There is no allegation of a conspiracy by or with State officials that could conceivably bring the suit within the ambit of § 1985. But if there were such allegation, the language found in the case of Skolnick v. Spolar, 317 F.2d 857 (7 Cir. 1963) is dispositive of such issue here. The Court stated at page 859:

"This was a state court action between private parties in which the state merely furnished the forum and in which it had no interest. Those who are alleged to have conspired cannot be said to have been acting under color of state law within the meaning of the Federal Civil Rights Acts. The facts alleged do not support plaintiff's conclusory statements that his federal constitutional rights have been violated. * * * Mere errors or irregularities in the state court proceedings are not sufficient to show a purposeful conspiracy to deny plaintiff due process. Snowden v. Hughes, 321 U.S. 1, 64 S. Ct. 397, 88 L. Ed. 497 (1944); Hanna v. Home Insurance Company, 5 Cir., 281 F.2d 298 (1960).
"The federal courts do not guarantee a citizen against the loss of a private civil action due to alleged irregularities in the trial thereof in a state court."

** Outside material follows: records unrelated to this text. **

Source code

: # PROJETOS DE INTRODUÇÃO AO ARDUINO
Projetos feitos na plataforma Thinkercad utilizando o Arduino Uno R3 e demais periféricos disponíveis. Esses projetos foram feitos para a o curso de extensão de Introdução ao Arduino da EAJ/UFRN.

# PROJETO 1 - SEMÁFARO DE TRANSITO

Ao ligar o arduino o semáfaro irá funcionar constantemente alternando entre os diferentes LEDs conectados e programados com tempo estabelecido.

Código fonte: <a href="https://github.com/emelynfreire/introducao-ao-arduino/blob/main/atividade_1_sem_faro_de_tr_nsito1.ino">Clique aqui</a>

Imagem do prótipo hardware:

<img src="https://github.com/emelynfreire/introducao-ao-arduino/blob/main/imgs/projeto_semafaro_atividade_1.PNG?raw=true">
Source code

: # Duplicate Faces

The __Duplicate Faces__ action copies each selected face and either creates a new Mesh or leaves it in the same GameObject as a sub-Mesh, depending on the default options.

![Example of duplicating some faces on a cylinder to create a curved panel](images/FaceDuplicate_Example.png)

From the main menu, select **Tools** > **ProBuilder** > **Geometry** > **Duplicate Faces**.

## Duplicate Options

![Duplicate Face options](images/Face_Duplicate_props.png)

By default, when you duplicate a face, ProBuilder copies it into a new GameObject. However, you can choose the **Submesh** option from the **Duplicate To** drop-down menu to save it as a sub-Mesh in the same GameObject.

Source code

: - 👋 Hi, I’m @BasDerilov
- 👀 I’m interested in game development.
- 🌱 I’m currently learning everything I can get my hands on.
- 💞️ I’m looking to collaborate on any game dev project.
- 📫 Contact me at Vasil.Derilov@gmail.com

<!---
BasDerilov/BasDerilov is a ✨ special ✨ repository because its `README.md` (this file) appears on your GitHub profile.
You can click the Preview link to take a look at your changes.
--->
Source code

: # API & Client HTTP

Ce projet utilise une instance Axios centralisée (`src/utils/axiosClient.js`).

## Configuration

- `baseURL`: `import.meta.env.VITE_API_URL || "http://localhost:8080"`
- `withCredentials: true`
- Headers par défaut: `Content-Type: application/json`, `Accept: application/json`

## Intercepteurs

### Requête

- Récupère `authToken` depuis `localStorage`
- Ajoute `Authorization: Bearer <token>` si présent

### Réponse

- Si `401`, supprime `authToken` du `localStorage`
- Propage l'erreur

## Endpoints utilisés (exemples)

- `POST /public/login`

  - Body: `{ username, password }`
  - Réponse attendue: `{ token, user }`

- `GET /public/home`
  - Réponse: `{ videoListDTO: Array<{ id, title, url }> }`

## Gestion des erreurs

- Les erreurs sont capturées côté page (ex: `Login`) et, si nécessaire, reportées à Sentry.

Thus, since we have failed to find that there was any action under color of state law which was engaged in by the defendant, we do not find it necessary to proceed to the second requirement of the statute, that of denial of a protected right, privilege or immunity. However, we wish to point out for the benefit of the complainant that insofar as his claim for damages for defendant's trespass in placing and maintaining a valve on his property is concerned, this claim is still reserved to him and is apparently still pending in the suit which he filed in the state court to enjoin the maintenance of this valve and for damages to his property caused thereby. He has also requested a jury trial on this issue which has not been denied.

Therefore, in view of the foregoing, defendant's motion for summary judgment and/or judgment on the pleadings must be granted and plaintiff's suit dismissed. Accordingly, such a decree will be entered upon presentation to the Court by defendant's counsel of a decree in accordance with this opinion.